Brooks’ piece highlights one of Scalia’s more famous intellectual crusades: to reject the use of foreign and international law in the interpretation of the U.S. Constitution. Scalia was the leading critic of using foreign and international law to interpret the Constitution and, in due course, he has often been derided as a judicial sovereigntist or even as a know-nothing contemptuous of all foreign or international law.
I have always felt this criticism of Justice Scalia was unfair for at least two reasons.
First, Justice Scalia was an “originalist” with respect to constitutional interpretation. To him, this meant that interpreters should privilege the original meaning of the Constitution’s text over any other sources of interpretation. Scalia was famously skeptical of legislative history in statutory interpretation, and he was fairly skeptical of even of using the Constitution’s drafting history in constitutional interpretation. He wanted judges to look at the text, standing alone, as much as possible.

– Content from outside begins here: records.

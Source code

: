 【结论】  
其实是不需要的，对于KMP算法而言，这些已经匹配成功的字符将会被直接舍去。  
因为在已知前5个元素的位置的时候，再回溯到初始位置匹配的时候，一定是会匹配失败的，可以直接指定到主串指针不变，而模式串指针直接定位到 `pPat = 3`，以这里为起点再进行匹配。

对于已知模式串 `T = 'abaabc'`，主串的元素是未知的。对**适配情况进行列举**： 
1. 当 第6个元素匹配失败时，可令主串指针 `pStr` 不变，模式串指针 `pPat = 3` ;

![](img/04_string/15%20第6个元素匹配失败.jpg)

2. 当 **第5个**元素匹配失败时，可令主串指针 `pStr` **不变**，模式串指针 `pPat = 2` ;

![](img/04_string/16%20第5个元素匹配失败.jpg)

Given these jurisprudential commitments, it is odd to criticize Scalia for rejecting the use of foreign and international law in constitutional interpretation. Unless one could show that foreign and international law was relevant to determining the original meaning of the constitution’s text, Scalia believed it was irrelevant. And so he criticized judges who relied upon such sources, just as he criticized them for relying upon their own personal preferences or on what he thought were simply the latest intellectual or social fads.
Secondly, Scalia was actually one of the most cosmopolitan members of the Supreme Court. Few justices enjoyed foreign travel more, and he was always willing to go abroad to lecture at foreign law schools or in front of foreign bar associations. Indeed, he was in Hong Kong just last week giving lectures and he had planned to teach in France this summer.
More importantly, Scalia was not afraid or contemptuous of international law when that was the governing law in a case before him. Indeed, when he started law teaching at the University of Virginia, comparative law and private international law were his primary research and teaching interests. And as Duncan pointed out in a post back in 2007, Justice Scalia was not unwilling to interpret statutes to conform to international law or treaties, nor was he unwilling to rely upon foreign judicial opinions interpreting international treaties. He did not think foreign judicial decisions or international law was irrelevant or meaningless. He simply objected, on grounds of intellectual consistency, to using those sources when interpreting the U.S. Constitution.
I did not agree with Scalia on every constitutional question. And no doubt he should take his lumps for mistakes he may have made. But he was not a judicial sovereigntist or a constitutional know-nothing. And contra Rosa, I rather think many foreign jurists and academics (especially those he met personally) will miss this remarkably effective and important representative of American jurisprudence in the world. I certainly will.